A single stretch of the material below is to be transcribed exactly, starting at the line with "we excluded trigger" and ending after the line with "tracks and showers".
### Given records
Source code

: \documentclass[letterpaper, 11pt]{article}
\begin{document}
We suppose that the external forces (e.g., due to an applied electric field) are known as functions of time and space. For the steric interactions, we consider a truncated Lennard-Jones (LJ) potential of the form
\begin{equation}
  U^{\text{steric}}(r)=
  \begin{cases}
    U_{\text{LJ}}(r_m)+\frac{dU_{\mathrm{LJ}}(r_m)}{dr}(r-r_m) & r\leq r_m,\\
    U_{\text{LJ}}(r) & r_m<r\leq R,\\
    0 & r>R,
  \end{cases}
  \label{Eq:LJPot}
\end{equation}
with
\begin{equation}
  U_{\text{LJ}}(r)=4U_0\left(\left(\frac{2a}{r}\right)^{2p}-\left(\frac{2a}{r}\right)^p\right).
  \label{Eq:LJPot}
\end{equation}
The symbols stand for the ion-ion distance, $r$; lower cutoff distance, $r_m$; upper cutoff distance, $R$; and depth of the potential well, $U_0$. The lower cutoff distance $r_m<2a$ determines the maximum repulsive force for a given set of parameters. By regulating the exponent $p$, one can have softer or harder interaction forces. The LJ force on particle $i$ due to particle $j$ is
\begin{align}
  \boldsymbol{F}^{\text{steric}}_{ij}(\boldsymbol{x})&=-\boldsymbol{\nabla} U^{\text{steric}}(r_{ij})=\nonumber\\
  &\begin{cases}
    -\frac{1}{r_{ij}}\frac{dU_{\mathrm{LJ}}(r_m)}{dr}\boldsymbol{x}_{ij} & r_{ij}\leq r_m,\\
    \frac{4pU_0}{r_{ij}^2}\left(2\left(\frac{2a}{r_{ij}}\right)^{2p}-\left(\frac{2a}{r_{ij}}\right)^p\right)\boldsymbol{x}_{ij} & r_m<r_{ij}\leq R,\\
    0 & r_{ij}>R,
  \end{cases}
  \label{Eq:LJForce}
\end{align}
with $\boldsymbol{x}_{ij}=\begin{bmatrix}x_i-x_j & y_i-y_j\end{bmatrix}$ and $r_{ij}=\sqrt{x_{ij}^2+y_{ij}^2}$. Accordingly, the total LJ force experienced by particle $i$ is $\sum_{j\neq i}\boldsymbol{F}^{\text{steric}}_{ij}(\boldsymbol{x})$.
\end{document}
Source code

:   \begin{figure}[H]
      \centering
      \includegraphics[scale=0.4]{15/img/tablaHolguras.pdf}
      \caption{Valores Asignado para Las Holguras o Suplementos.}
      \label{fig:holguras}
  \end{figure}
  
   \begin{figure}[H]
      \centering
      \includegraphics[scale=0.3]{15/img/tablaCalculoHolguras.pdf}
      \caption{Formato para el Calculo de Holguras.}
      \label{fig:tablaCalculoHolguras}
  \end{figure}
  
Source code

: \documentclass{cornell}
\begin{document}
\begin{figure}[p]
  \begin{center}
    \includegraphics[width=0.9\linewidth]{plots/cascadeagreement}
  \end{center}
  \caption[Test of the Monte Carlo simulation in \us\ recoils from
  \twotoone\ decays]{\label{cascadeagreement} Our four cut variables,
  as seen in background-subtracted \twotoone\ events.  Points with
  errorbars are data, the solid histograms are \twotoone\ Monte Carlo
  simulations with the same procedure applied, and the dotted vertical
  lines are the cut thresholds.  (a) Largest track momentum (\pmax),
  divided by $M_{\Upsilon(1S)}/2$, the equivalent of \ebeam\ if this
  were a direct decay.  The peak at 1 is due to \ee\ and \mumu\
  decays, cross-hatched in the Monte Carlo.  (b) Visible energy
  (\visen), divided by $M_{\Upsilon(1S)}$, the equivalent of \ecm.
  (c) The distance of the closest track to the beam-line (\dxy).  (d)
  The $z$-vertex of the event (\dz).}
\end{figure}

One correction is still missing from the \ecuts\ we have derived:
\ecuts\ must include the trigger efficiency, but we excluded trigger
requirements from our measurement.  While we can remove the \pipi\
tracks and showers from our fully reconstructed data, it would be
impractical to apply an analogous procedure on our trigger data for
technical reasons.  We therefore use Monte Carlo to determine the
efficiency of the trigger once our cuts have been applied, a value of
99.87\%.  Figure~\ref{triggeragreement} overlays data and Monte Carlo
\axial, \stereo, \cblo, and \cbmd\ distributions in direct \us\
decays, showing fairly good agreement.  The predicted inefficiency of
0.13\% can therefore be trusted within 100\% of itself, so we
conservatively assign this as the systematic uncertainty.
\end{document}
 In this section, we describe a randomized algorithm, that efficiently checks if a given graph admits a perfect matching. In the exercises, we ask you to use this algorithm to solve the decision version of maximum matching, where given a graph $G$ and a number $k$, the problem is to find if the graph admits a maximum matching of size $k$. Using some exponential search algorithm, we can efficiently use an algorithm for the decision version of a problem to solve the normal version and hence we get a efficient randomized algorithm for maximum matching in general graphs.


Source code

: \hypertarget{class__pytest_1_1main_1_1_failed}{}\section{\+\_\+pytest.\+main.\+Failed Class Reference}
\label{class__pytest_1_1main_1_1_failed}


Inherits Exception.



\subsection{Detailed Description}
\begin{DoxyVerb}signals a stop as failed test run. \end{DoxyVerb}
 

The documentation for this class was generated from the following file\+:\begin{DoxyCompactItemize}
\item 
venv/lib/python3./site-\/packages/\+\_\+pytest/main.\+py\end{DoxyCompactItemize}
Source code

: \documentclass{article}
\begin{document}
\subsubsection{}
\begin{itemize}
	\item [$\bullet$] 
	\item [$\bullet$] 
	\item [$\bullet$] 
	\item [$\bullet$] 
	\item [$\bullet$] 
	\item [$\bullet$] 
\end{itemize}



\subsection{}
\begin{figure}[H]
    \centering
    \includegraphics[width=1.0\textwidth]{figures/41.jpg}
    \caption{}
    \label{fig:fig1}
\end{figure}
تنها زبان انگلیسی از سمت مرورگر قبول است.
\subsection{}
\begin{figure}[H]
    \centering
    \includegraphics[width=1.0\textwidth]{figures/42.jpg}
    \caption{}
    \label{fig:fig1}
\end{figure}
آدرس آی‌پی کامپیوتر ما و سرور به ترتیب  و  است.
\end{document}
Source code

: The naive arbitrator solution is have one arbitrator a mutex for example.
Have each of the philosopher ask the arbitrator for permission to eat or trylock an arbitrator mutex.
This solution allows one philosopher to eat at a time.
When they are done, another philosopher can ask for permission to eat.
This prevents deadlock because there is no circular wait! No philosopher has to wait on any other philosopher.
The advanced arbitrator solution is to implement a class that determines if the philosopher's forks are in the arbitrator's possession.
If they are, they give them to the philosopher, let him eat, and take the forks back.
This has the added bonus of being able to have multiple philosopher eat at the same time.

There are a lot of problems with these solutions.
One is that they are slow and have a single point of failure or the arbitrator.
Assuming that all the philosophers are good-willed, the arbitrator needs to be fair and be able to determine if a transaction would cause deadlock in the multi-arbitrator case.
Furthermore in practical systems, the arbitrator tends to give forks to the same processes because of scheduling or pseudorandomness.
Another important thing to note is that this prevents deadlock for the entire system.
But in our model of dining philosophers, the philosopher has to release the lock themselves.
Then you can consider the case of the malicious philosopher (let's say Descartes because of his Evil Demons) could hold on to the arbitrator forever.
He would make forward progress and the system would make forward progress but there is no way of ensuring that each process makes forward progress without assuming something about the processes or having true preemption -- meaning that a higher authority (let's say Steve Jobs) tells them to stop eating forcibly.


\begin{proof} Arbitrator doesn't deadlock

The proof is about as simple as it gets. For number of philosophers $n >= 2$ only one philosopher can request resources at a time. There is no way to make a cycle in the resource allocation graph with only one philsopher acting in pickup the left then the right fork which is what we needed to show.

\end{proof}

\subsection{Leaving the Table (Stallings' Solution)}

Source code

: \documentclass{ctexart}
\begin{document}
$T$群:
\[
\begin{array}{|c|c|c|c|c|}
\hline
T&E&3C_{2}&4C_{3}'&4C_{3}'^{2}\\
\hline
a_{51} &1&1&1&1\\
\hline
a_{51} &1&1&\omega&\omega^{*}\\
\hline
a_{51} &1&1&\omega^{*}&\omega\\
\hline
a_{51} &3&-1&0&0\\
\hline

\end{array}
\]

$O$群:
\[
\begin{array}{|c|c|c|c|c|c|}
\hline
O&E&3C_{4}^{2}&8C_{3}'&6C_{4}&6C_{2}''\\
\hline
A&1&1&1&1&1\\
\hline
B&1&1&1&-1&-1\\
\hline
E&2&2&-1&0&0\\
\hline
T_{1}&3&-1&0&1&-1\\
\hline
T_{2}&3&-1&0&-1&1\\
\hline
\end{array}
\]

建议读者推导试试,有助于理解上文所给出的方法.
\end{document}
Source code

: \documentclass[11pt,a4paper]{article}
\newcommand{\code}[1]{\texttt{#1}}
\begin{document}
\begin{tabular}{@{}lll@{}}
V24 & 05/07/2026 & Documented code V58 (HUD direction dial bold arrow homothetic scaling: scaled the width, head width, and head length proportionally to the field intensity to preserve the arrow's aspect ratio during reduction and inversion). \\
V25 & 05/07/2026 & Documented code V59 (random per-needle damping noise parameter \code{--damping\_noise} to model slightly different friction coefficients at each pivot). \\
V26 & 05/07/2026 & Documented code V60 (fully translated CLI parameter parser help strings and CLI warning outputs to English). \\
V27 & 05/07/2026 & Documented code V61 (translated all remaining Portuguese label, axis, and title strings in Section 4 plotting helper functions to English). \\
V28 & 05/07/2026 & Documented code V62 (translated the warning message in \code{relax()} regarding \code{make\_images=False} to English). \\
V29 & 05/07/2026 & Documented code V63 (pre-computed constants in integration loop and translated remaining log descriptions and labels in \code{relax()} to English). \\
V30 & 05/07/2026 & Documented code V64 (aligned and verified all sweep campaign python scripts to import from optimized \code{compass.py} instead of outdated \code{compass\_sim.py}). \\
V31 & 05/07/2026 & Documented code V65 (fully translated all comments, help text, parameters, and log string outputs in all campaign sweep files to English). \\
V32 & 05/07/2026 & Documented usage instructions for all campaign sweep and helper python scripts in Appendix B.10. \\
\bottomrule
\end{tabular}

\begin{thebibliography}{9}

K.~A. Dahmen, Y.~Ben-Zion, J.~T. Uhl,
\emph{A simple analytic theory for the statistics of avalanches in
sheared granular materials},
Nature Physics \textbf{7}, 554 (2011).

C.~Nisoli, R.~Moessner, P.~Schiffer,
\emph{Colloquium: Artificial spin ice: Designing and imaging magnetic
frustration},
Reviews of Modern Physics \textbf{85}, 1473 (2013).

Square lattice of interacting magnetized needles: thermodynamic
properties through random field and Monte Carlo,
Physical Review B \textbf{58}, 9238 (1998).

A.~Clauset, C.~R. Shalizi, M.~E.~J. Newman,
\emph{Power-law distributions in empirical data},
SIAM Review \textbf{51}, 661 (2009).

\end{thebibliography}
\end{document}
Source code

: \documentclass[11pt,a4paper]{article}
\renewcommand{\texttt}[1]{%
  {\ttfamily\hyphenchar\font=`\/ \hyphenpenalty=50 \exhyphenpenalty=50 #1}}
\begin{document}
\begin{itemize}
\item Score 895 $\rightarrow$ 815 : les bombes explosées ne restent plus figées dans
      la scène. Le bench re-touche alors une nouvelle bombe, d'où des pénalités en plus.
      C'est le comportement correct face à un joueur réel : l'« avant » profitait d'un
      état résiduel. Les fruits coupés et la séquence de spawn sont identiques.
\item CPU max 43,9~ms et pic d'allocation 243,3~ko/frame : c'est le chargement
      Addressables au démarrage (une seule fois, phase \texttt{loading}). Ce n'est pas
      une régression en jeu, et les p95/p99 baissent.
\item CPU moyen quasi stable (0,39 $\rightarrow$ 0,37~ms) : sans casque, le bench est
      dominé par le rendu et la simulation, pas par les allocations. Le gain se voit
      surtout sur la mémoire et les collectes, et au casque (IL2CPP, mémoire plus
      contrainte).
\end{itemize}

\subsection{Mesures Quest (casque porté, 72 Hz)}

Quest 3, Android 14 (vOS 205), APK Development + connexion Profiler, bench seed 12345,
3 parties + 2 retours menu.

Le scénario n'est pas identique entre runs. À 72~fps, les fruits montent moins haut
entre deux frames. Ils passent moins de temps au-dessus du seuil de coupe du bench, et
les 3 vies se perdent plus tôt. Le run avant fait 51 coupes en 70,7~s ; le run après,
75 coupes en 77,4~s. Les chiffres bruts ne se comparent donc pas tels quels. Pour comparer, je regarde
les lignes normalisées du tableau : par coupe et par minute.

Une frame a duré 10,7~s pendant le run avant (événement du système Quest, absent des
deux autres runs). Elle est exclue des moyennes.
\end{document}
######
* [Answer area]:
\ecuts\ must include the trigger efficiency, but we excluded trigger
requirements from our measurement.  While we can remove the \pipi\
tracks and showers from our fully reconstructed data, it would be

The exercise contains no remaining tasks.